Je ne me souviens plus trop tôt de quelle manière j’ai entendu parler de ton initiative de sandwich devant le parlement à Québec, chaque vendredi midi.
Toujours est-il que j’y ai participé plusieurs fois. Et qu’on a pu jaser pas mal pendant ces nombreux rassemblements juste à côté de la fontaine de Tourny. J’ai surtout pu voir à quel point tu es un gars réfléchi qui agit selon ses convictions.

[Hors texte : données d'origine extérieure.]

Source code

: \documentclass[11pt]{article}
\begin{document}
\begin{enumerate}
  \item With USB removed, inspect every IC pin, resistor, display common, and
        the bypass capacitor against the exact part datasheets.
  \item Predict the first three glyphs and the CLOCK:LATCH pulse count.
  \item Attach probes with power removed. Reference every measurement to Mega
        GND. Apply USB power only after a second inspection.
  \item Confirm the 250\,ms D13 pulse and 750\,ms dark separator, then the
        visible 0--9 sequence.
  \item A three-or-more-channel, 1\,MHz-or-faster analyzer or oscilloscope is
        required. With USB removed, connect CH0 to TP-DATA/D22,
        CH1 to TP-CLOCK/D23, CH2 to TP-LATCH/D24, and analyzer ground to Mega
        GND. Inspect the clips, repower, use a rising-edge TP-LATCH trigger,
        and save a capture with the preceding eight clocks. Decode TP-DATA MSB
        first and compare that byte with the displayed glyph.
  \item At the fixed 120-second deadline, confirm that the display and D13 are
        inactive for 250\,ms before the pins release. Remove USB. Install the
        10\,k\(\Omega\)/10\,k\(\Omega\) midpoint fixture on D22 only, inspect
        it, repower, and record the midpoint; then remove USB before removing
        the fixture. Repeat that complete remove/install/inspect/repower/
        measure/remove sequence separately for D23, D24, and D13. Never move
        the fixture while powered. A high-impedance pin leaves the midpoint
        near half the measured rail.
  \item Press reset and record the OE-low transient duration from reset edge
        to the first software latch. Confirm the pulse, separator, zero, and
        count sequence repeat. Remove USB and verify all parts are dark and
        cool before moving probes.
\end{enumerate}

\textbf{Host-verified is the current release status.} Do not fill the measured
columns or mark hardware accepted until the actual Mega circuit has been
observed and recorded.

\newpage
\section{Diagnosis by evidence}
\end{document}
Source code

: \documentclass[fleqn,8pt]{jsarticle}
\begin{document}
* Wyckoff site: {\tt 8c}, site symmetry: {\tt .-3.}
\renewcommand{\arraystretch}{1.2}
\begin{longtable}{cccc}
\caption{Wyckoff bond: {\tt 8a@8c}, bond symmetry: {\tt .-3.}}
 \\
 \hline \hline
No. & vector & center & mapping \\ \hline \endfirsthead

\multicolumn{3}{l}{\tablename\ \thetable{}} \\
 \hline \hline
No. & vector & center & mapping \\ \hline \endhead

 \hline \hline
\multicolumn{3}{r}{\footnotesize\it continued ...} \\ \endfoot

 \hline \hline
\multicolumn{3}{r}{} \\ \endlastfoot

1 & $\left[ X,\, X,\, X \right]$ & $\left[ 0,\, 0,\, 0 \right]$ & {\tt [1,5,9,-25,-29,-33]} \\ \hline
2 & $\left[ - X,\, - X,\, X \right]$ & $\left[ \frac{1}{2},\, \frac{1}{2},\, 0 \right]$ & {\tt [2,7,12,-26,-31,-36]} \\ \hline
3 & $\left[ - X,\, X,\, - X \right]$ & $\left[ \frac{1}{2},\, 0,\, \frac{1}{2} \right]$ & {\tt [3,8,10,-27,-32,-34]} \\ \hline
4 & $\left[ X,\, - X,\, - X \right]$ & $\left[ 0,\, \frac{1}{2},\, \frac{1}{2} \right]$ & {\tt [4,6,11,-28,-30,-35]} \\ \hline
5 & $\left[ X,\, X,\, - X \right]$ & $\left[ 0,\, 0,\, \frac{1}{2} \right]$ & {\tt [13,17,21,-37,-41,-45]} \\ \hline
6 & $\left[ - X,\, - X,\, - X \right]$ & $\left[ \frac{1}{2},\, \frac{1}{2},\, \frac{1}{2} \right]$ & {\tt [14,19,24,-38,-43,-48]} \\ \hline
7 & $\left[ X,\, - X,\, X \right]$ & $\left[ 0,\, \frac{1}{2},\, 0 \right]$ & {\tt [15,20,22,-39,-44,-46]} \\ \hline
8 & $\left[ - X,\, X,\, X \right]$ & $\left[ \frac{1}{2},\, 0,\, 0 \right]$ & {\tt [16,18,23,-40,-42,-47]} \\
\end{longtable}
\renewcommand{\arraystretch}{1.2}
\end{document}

C’est clair que tu n’as pas chômé ces deux dernières années, c’est le moins que l’on puisse dire. Malgré cela, tu as quand même pris un bon 90 minutes pour discuter avec Denis Martel des Engagés publics. Un entretien que j’ai vraiment aimé.
Je dois te dire que j’ai ressenti une pas pire joie quand j’ai reçu un courriel mercredi passé m’avisant que tu avais ajouté avait écrit un nouvel article sur ton blogue. Depuis que tu es aux côtés de Marchand, les articles sont plus rares et c’est tout à fait compréhensible.
Enfin, il y a quelque chose de vraiment beau dans cette idée de chaise des générations. Vivement que ça se rende à l’Assemblée nationale, ne serait-ce que pour le symbole.
J’espère sincèrement qu’on en verra une au parlement du Québec bientôt.
(commentaire adapté d’une publication sur mon compte Facebook en fin de semaine. Mais bon, tu n’es plus sur le réseau depuis un certain temps…)
Continue ton excellent travail, Clément!